In The Jātaka, No. 80 (vol. i, p. 204) there is a story which closely agrees with this. The clever man was a dwarfish Brāhmaṇa who, aware that he would not be employed on account of his small size, joined with a huge ignorant weaver, who received an appointment as archer to the King at Benares. By following the Brāhmaṇa’s instructions the weaver obtained all the credit of killing a tiger and buffalo as in this tale, but becoming proud, he treated his adviser with scorn. Afterwards, when ordered to attack a hostile force he was so overcome with fear that the Brāhmaṇa made him descend from the elephant on which they were riding, and he himself then attacked the enemy’s camp, captured the King, and was loaded with honours.
The despatch of the message attached to the arrow is not mentioned in this story; but in the Jātaka tale No. 181 (vol. ii, p. 62) Prince Asadisa, son of a King of Benares, is represented as scratching a message on an arrow, firing it into the camp of some hostile forces headed by seven Kings who were besieging the city, and thereby scaring these enemies away.

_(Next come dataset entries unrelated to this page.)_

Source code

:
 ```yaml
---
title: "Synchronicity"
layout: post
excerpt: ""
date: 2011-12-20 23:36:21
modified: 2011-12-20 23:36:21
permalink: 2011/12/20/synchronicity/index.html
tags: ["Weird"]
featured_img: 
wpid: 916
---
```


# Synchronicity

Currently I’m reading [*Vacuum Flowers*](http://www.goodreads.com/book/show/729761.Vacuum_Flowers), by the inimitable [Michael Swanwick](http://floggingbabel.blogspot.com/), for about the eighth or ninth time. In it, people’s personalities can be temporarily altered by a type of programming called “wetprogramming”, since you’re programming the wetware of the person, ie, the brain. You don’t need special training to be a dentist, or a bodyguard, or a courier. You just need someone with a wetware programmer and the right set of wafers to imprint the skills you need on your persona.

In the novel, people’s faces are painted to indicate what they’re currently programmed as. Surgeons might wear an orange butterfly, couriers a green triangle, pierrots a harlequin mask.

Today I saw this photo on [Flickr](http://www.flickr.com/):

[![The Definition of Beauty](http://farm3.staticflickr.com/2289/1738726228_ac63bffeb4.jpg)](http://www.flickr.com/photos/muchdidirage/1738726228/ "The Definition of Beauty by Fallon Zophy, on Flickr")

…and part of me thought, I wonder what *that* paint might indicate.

A footnote states that in the Mahāvastu the message was wrapped round the arrow.
In two instances in the Mahā Bhārata (Drōna Parva, xcix, and cci) the senders’ names were engraved on arrows.
In the Arabian Nights (Lady Burton’s ed., vol. 4, p. 103), a Prince wrote a letter, set it on the point of an arrow, and shot it into a garden in which a lady was walking.
In the Kathā Sarit Sāgara (Tawney), vol. i, p. 519, a young Brāhmaṇa suggested to a Prince that he should receive a daily salary of one hundred gold pieces; this was paid to him. In the same work, vol. ii, p. 251, an unknown man demanded and received five hundred dīnārs (about £250) as his daily wage. In the Hitōpadēśa an unknown Rājput was granted four hundred gold pieces as his daily pay.
While the Sinhalese were besieging the Portuguese in Colombo in A.D. 1588, the Sinhalese King shot into the fort a letter containing a demand for the safe conduct of officials who were to arrange a truce (Pieris, Ceylon, vol. i, p. 243).